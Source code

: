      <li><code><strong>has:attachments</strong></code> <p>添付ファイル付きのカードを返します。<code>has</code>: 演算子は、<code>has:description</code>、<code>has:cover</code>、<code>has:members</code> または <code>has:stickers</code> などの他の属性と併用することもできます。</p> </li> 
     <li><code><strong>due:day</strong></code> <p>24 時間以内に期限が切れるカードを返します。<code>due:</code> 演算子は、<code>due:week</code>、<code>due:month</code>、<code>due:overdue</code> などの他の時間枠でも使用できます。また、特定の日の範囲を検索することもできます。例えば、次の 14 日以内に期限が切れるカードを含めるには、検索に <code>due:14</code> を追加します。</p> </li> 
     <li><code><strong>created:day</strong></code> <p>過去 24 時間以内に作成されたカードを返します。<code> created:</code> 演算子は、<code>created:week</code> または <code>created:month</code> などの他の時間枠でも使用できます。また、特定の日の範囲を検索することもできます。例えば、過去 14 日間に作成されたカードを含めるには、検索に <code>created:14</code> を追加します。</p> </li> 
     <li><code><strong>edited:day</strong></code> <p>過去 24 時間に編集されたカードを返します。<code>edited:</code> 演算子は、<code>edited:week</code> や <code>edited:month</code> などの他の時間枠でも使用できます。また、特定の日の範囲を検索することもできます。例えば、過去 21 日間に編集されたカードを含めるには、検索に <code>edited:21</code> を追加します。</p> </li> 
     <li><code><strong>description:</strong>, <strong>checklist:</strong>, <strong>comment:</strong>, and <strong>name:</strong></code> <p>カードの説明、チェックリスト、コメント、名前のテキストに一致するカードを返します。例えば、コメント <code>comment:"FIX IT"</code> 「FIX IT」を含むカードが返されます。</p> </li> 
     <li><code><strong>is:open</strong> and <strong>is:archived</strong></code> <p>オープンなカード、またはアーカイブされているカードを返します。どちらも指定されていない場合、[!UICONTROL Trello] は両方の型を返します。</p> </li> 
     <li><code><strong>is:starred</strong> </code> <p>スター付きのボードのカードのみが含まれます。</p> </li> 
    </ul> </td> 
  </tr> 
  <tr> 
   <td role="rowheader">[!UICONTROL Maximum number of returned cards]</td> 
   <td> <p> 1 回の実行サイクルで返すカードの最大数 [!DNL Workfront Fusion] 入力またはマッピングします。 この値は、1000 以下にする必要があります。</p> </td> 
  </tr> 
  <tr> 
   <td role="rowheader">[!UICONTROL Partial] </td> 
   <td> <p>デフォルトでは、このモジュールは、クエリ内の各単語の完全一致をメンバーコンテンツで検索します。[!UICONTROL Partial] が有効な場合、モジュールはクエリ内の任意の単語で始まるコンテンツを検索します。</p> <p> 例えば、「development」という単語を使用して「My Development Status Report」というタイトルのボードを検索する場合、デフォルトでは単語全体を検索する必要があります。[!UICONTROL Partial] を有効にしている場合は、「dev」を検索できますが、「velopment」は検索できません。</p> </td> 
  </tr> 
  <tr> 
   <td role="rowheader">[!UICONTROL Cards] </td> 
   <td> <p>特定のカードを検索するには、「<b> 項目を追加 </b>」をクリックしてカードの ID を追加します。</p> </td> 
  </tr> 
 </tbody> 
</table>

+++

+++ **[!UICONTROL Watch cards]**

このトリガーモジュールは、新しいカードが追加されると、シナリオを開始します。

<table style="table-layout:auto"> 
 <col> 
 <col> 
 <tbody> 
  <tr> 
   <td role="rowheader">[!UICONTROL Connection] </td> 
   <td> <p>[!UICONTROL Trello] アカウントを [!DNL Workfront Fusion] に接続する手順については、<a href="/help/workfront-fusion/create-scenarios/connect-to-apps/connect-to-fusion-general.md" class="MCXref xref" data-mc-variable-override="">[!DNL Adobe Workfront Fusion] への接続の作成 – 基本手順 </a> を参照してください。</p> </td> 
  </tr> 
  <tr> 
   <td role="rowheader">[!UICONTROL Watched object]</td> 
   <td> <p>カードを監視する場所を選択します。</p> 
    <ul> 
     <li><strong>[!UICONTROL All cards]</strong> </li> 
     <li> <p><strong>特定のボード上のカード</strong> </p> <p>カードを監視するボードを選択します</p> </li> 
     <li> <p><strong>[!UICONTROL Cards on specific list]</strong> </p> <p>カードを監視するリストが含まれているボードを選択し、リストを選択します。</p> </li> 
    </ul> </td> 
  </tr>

========================================================================

- Directions for this task: Find every line in the records above that contains the word "table", and copy each one.

- Your solution:
</table>
<table style="table-layout:auto"> 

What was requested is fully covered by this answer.